La question est maintenant celle de l’avenir de l’organisation. Un scénario classique est celui du passage d’une autorité charismatique à une direction plus bureaucratique. Mais Sathya Sai Baba a compliqué par avance ce processus, en annonçant qu’il se réincarnerait dans les années suivant sa mort, dans le Karnataka, et que cette nouvelle incarnation prendrait le nom de Prema Sai. Les dévots regardent donc plein d’espoir vers l’avenir. Mais l’on devine déjà la difficulté qu’il pourra y avoir à déterminer l’identité de la future incarnation. Et, le jour où un ou des prétendants à ce titre se manifesteront éventuellement, rien ne dit que les responsables de l’organisation seront unanimement convaincus de la légitimité de l’un d’eux et seront prêts à lui remettre le contrôle du mouvement et de ses biens.
Pour l’heure, malgré l’absence physique de celui autour duquel tournait le mouvement, celui-ci poursuit ses activités, même s’il est peu probable que des foules aussi grandes que par le passé se rendent à Puttaparthi ; il reste à voir deviendra un lieu de pèlerinage ou trouvera un moyen de se réinventer à travers de nouvelles orientations. Le Sri Sathya Sai Central Trust continue de gérer les projets lancés à l’initiative de Sathya Sai Baba, mais, tandis que bruissent les rumeurs sur de possibles luttes de pouvoir, il a décidé de ne nommer aucun président, estimant que personne n’est en mesure de succéder à Sathya Sai Baba à la tête de la structure et qu’il resterait donc après sa mort le président permanent du Trust (Indo-Asian News Service, 17 mai 2011). Cependant, maintenant que le fondateur du mouvement a quitté son corps physique, le rôle des structures de décision et de gestion du mouvement devient plus important qu’il ne l’était du vivant de Sathya Sai Baba. Quant aux disciples convaincus, ils affichent leur sérénité : quoi qu’il arrive, ce sera de toute façon la volonté du gourou défunt (LiveMint.com, 17 mai 2011).
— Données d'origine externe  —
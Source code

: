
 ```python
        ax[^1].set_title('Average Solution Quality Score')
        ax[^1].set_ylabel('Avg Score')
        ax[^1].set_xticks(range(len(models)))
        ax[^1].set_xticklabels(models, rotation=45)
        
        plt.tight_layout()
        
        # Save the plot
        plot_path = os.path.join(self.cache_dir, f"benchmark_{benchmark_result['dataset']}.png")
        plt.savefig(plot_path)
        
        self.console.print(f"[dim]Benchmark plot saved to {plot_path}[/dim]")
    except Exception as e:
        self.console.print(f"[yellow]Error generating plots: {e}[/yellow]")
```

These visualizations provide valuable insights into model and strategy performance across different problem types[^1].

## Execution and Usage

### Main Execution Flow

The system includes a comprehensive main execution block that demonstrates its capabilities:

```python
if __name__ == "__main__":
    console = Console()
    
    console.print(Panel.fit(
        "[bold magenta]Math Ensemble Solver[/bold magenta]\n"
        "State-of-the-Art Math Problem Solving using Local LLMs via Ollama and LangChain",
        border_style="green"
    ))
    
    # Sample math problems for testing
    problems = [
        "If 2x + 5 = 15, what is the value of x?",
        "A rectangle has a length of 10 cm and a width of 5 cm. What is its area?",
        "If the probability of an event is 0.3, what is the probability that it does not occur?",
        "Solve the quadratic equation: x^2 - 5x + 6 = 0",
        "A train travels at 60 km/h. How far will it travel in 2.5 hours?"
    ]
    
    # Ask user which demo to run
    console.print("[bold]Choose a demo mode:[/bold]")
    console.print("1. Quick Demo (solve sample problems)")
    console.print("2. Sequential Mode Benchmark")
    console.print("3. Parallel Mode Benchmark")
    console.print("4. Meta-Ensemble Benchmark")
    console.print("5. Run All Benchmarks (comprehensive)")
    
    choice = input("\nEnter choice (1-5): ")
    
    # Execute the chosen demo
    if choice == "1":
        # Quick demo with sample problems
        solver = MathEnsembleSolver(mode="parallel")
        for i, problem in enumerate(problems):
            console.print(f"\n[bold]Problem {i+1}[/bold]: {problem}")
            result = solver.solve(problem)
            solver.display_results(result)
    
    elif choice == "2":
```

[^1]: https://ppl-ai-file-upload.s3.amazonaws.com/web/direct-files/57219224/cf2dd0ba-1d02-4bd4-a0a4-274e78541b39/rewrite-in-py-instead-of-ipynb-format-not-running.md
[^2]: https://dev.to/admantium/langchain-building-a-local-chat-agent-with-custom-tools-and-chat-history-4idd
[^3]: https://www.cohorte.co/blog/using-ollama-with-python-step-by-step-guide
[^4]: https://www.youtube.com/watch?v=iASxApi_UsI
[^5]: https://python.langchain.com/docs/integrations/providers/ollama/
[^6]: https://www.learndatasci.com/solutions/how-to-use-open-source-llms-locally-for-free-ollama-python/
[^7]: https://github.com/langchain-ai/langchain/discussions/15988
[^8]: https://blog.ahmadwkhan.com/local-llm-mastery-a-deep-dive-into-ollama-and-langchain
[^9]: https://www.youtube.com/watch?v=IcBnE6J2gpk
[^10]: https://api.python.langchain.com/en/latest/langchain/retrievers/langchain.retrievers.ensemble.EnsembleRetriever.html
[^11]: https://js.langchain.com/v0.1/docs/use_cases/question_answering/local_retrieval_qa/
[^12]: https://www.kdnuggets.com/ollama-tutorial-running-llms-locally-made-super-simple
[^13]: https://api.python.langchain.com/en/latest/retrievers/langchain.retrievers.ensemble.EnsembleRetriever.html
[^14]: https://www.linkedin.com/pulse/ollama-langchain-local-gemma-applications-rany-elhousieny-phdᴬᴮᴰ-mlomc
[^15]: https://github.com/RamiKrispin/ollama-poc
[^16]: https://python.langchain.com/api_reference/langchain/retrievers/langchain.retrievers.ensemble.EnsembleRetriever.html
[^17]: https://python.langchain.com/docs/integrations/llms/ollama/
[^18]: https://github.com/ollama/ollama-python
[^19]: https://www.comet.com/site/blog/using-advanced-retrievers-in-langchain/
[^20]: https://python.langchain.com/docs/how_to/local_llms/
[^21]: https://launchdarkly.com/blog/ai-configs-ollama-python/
Une partie du texte ci-dessus a été présenté dans le cadre d’une chronique de Jean-François Mayer sur les ondes de la Radio Suiss Romande, dans le cadre de l’émission Hautes Fréquences, le 15 mai 2011.
L’illustration est extraite du reportage filmé diffusé par les disciples de Sathya Sai Baba pour montrer la foule venue se recueillir devant sa dépouille dans l’ashram de Puttaparthi au lendemain du décès.